" Kültür insana ve topluma düşünme biçimi kazandırır. Eğitimin ana görevlerinden biri bu düşünme biçimini genç kuşaklara aktarmasıdır. Ancak evrensel düşünme biçiminin küreselleşme çağında yaygınlaşması ve Batılı dünyanın egemenliği nedeniyle toplumların kültürleri ortadan kalkmakta veya en azından bu kültürlerin içi boşaltılmaktadır. Bu nedenle bu çağın eğitiminin hem temel aldığı düşünce biçimi hem de insanlarda hedeflediği düşünme biçimi evrensel olandır. Ancak bu evrensel kavramının "bütün insanlığı ilgilendiren" anlamında değil Batı düşünme biçiminin tutsağı veya o düşünme biçimine bağlı anlamına geldiğini belirtmek gerekir."
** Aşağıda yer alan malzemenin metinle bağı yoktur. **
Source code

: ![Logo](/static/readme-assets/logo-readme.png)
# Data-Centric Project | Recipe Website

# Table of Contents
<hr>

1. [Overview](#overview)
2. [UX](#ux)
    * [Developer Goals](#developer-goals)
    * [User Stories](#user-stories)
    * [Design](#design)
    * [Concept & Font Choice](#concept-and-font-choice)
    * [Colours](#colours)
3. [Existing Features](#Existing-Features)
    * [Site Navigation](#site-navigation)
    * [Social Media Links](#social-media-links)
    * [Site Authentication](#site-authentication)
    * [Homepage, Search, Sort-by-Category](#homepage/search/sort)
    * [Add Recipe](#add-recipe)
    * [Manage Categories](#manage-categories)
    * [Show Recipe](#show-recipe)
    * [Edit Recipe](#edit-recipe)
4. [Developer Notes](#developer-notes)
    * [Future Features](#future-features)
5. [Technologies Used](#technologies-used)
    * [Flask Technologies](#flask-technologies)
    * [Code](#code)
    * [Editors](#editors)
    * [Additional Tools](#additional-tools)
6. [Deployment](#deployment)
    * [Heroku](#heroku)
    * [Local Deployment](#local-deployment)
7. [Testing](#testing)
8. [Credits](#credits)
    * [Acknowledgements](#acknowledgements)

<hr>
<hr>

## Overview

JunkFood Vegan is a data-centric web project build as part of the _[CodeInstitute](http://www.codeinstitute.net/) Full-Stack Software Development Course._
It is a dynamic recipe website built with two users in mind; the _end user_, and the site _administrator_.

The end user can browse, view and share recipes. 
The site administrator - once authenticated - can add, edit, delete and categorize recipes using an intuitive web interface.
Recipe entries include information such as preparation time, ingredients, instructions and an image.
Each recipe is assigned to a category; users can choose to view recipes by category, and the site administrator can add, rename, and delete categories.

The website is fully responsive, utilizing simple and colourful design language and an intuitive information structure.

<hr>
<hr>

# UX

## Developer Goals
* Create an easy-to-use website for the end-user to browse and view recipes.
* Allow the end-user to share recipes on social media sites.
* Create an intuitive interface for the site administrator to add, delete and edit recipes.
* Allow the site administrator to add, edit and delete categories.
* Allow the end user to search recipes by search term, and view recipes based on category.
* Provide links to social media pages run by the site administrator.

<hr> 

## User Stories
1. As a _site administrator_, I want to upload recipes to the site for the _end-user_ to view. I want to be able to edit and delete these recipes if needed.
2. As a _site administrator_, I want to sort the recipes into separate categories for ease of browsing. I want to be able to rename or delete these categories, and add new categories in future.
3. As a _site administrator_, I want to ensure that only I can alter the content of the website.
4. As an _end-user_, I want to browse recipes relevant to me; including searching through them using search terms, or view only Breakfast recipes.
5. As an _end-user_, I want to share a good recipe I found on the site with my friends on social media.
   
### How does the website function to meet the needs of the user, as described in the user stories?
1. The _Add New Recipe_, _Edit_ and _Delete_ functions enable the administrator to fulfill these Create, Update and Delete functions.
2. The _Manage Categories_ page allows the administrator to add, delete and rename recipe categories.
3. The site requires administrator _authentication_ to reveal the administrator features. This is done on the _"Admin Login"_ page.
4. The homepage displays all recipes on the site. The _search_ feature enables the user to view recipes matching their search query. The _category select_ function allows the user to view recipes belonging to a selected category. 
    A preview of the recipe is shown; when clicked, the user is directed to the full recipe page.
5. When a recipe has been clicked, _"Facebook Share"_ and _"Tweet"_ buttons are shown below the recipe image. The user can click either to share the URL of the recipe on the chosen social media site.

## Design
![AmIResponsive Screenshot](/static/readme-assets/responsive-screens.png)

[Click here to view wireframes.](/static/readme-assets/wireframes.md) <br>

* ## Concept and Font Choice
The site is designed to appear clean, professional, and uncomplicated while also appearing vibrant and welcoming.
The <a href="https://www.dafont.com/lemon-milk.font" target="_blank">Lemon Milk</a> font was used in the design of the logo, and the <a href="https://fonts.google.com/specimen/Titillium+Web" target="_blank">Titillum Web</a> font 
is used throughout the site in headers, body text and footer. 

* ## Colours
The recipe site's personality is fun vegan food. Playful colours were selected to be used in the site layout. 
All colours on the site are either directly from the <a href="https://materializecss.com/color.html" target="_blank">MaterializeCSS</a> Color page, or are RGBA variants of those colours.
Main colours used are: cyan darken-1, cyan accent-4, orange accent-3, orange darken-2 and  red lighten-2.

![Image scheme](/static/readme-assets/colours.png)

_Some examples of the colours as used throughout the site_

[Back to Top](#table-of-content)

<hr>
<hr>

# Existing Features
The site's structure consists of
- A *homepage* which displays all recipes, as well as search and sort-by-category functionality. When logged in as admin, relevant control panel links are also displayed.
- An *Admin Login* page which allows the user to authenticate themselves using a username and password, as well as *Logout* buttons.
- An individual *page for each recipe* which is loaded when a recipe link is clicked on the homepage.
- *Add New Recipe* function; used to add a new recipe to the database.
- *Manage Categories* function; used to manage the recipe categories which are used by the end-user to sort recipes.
"Tarih insanlara değişmez gerçekleri öğretir. Bu nedenle en tarihî eser olan insanın tarihi bize öğretmiştir ki kendi insanına bir düşünme biçimi vermeyen ülkeler egemen ülkelerin düşünceleriyle biçimleneceklerdir. Eğitimini özgünleştirmeyen toplumlar özgürleşme sanrısıyla yok olacaklardır. Zaman ilerledikçe hayatın biçimi değişecek ve değişen hiçbir zaman insanın özü olmayacaktır. Ve tarihin öğrettiği son gerçeğe göre asalet her zaman ahlakın çocuğu olarak kalacaktır. Bu tarihi gerçekler eğitimin sanılandan daha ciddi önemli hatta hayati bir mesele olduğunu göstermektedir. Ancak bu gerçeklere rağmen Türkiye'nin varlık paradigmasını egemen Batı'nın kalbine prangalaması da tarihsel gerçekliğin hüzünlü yanını oluşturmaktadır. Bu durumun doğal gerekliliği eğitimin ilk el atılması gereken alan olduğudur."
"Eğitim ile kültürün aynı işlevi görmesi her ikisinin de önceliğinin ahlak olmasından kaynaklanmaktadır. Ahlak ortadan kaldırıldığında eğitim de ortadan kalkmış demektir. Çünkü insanlık ahlaktır. Meslekileşen eğitim sistemleri ahlakı sadece bir ders hâline getirmekle insanı mekanikleştirmekte; o insan da hayatı mekanikleştirmektedir. Bu nedenle eğitim bir ahlak zeminine oturtulmalıdır. Ancak o zaman bir insan yetiştirme sisteminden bahsetmek mümkün olacaktır."